Yes...  But this is just a more complex situation to maintain consistency.
Again I don't have any idea if consistency is required.

But the current definition/use of a_ops is very static (with the exception of
the ext4 case you gave), so I'm thinking that much of the code is written with
the assumption that the vectors do not change.

> 
> > I'm afraid of requiring FSs to have to follow rules in defining their a_ops.
> > Because I'm afraid maintaining those rules would be hard and would eventually
> > lead to crashes when someone did it wrong.
> 
> I guess this very much depends on the rules. But yes, anything non-obvious
> or hard to check would quickly lead to bugs, I agree.
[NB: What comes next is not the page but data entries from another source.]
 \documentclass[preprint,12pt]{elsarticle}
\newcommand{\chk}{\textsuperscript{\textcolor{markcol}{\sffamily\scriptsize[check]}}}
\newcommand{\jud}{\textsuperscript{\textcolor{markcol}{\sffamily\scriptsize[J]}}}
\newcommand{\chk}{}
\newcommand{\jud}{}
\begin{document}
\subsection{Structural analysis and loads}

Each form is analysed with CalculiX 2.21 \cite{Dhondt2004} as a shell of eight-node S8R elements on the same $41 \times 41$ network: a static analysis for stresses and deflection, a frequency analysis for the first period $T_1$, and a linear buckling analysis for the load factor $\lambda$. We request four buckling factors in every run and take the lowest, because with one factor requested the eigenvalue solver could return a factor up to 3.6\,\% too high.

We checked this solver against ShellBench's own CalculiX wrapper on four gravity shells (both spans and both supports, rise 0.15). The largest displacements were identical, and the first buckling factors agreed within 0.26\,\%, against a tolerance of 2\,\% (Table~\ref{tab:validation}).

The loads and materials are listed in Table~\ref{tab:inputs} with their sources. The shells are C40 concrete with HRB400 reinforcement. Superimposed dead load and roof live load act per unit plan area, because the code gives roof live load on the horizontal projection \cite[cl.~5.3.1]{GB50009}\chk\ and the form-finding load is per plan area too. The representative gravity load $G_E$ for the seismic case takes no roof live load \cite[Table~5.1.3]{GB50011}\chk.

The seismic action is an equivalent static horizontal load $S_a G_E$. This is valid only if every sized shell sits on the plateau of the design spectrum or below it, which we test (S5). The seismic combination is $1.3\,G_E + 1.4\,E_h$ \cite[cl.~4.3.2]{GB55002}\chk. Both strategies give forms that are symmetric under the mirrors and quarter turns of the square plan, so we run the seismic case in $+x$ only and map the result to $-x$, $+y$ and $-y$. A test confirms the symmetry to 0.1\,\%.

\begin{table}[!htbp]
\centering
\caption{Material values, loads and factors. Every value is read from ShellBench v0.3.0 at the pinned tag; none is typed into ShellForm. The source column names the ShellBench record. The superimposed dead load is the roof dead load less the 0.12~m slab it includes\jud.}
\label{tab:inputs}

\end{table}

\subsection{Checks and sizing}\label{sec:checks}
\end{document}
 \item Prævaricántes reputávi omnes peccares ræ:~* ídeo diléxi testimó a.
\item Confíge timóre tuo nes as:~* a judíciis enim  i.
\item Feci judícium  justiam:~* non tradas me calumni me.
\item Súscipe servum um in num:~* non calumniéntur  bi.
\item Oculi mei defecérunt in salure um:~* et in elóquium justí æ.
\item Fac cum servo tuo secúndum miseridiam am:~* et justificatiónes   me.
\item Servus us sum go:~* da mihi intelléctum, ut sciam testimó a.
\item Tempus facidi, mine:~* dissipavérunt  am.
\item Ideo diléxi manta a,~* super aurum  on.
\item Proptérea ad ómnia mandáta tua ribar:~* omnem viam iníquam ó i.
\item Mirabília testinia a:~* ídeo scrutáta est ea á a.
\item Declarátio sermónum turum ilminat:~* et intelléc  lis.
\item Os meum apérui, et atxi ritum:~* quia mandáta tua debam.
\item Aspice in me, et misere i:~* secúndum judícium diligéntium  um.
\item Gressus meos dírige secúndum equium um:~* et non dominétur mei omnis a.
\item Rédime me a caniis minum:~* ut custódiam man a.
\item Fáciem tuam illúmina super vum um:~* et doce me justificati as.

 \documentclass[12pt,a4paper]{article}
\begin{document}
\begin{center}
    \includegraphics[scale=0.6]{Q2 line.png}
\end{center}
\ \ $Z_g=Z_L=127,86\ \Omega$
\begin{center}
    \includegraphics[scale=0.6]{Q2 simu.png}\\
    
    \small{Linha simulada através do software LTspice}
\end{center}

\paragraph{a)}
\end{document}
But IMHO fully
> general solution to above problems would clutter the generic code in rather
> ugly way as well because usage of aops is pretty widespread in mm and fs
> code. It isn't just a few places that call them...

I agree it does clutter the code.  and the patches I have are not pretty and
I'm not even sure they are not broken...  So yea I'm open to ideas!

> 
> But I think we could significantly reduce the problem by looking at what's
> in aops. We have lots of operations there that operate on pages. If we
> mandate that before and during switching of aops, you must make sure
> there's nothing in page cache for the inode, you've already dealt with 90%
> of the problems.

Sounds promising...

But digging into this it looks like we need a similar rule for the DAX side to
have no mappings outstanding.  Perhaps you meant that when you said page cache?

> 
> Beside these we have:
> * write_begin - that creates page in page cache so above rule should stop
>   it as well

Just to make sure I understand, do you propose that we put a check in
pagecache_write_[begin|end]() to protect from these calls while changing?
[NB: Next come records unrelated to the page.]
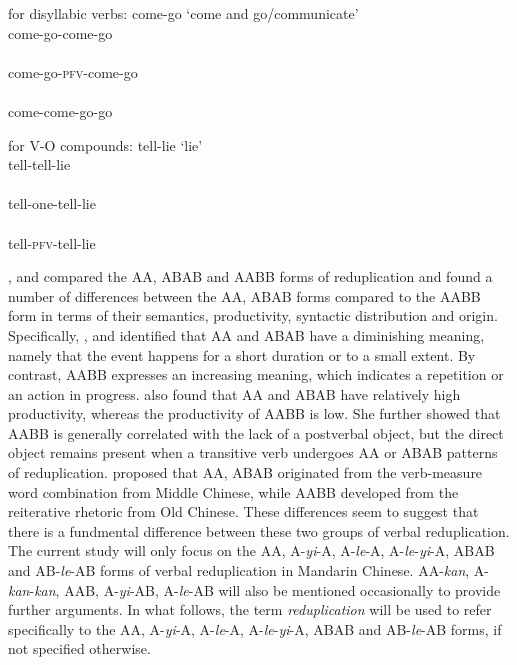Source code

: \ex\label{ex:forms-di} for disyllabic verbs:  come-go `come and go/communicate'
		\ea \gll {}\\
		come-go-come-go\\ 
		\ex \gll {}\\
		come-go-\textsc{pfv}-come-go\\ 
		\ex \gll {}\\
		come-come-go-go\\ 
		\z

\ex\label{ex:forms-vo} for V-O compounds:  tell-lie `lie'
		\ea \gll {}\\
		tell-tell-lie\\ 
		\ex \gll {}\\
		tell-one-tell-lie\\ 
		\ex \gll {}\\
		tell-\textsc{pfv}-tell-lie\\ 
		\z
\z




 \citet{Fan1964}, \citet{Arcodiaetal2014}  and \citet{Xie2020} compared the AA, ABAB and AABB forms of reduplication 
and found a number of differences between the AA, ABAB forms compared to the AABB form in terms of their semantics, productivity, syntactic distribution and origin. 
Specifically, \citet[17--18]{Arcodiaetal2014}, \citet[144]{MelloniBasciano2018} and \citet[90]{Xie2020} identified that AA and ABAB have a diminishing meaning, 
namely that the event happens for a short duration or to a small extent. 
By contrast, AABB expresses an increasing meaning, which indicates a repetition or an action in progress. 
\citet[Sec. 3.1]{Xie2020} also found that AA and ABAB have relatively high productivity, 
whereas the productivity of AABB is low. 
She further showed that AABB is generally correlated with the lack of a postverbal object, but the direct object remains present when a transitive verb undergoes AA or ABAB patterns of reduplication. 
\citet[277]{Fan1964} proposed that AA, ABAB originated from the verb-measure word combination from Middle Chinese, 
while AABB developed from the reiterative rhetoric from Old Chinese. 
These differences seem to suggest that there is a fundmental difference between these two groups of verbal reduplication. 
The current study will only focus on the AA, A-\textit{yi}-A, A-\textit{le}-A, A-\textit{le}-\textit{yi}-A, ABAB and AB-\textit{le}-AB forms of verbal reduplication in Mandarin Chinese.
AA-\textit{kan}, A-\textit{kan}-\textit{kan}, AAB, A-\textit{yi}-AB, A-\textit{le}-AB will also be mentioned occasionally to provide further arguments.
In what follows, the term \textit{reduplication} will be used  to refer specifically to the AA, A\hyp{}\textit{yi}\hyp{}A, A-\textit{le}-A, A-\textit{le}-\textit{yi}-A, ABAB and AB-\textit{le}-AB forms, if not specified otherwise.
I just want to be sure because I've wondered if we can get away with minimal
checks, or checks on individual functions, in the generic code.  But that
seemed kind of ugly as well.

> * bmap - honestly I'd be inclined to just move this to inode_operations
>   just like fiemap. There's nothing about address_space in its functionality.

Hmmm...  What about these call paths?

ext4_bmap()
	filemap_write_and_wait()
		filemap_fdatawrite()
			__filemap_fdatawrite()
				__filemap_fdatawrite_range()
					do_writepages()
						a_ops->writepages()

or

xfs_vm_bmap()
	iomap_bmap()
		filemap_write_and_wait()
			...
:-/

maybe we should leave it and have it covered under the page cache rule you
propose?


> * swap_activate / swap_deactivate - Either I'd move these to
>   file_operations (what's there about address_space, right), or since all
>   instances of this only care about the inode, we can as well just pass
>   only inode to the function and move it to inode_operations.

XFS calls iomap_swapfile_activate() which calls vfs_fsync() which needs the
file.  Seems like file_operations would be better.

I like the idea of cleaning this up a lot.  I've gone ahead with a couple of
patches to do this.  At least this simplifies things a little bit...

> 
> And then the really problematic ones:
> * direct_IO - Logically with how the IO path is structured, it belongs in
>   aops so I wouldn't move it. With the advance of iomap it is on its way to
>   being removed altogether but that will take a long time to happen
>   completely. So for now I'd mandate that direct_IO path must be locked out
>   while switching aops.

How do we lock this out between checking for this support on open and using it
later?

I think if we go down this path we have to make a rule that says that direct_IO
must be defined for both a_ops.  Right now for our 2 use case we are lucky that
direct_IO is also defined as the same function.  So there is little danger of
odd behavior.

Let me explore more.

> * readpages - these should be locked out by the rule that page creation is
>   forbidden.

Agreed.  Same question applies here as for pagecache_write_[begin|end]().
Should I special case a check for this?

> * writepages - these need to be locked out when switching aops.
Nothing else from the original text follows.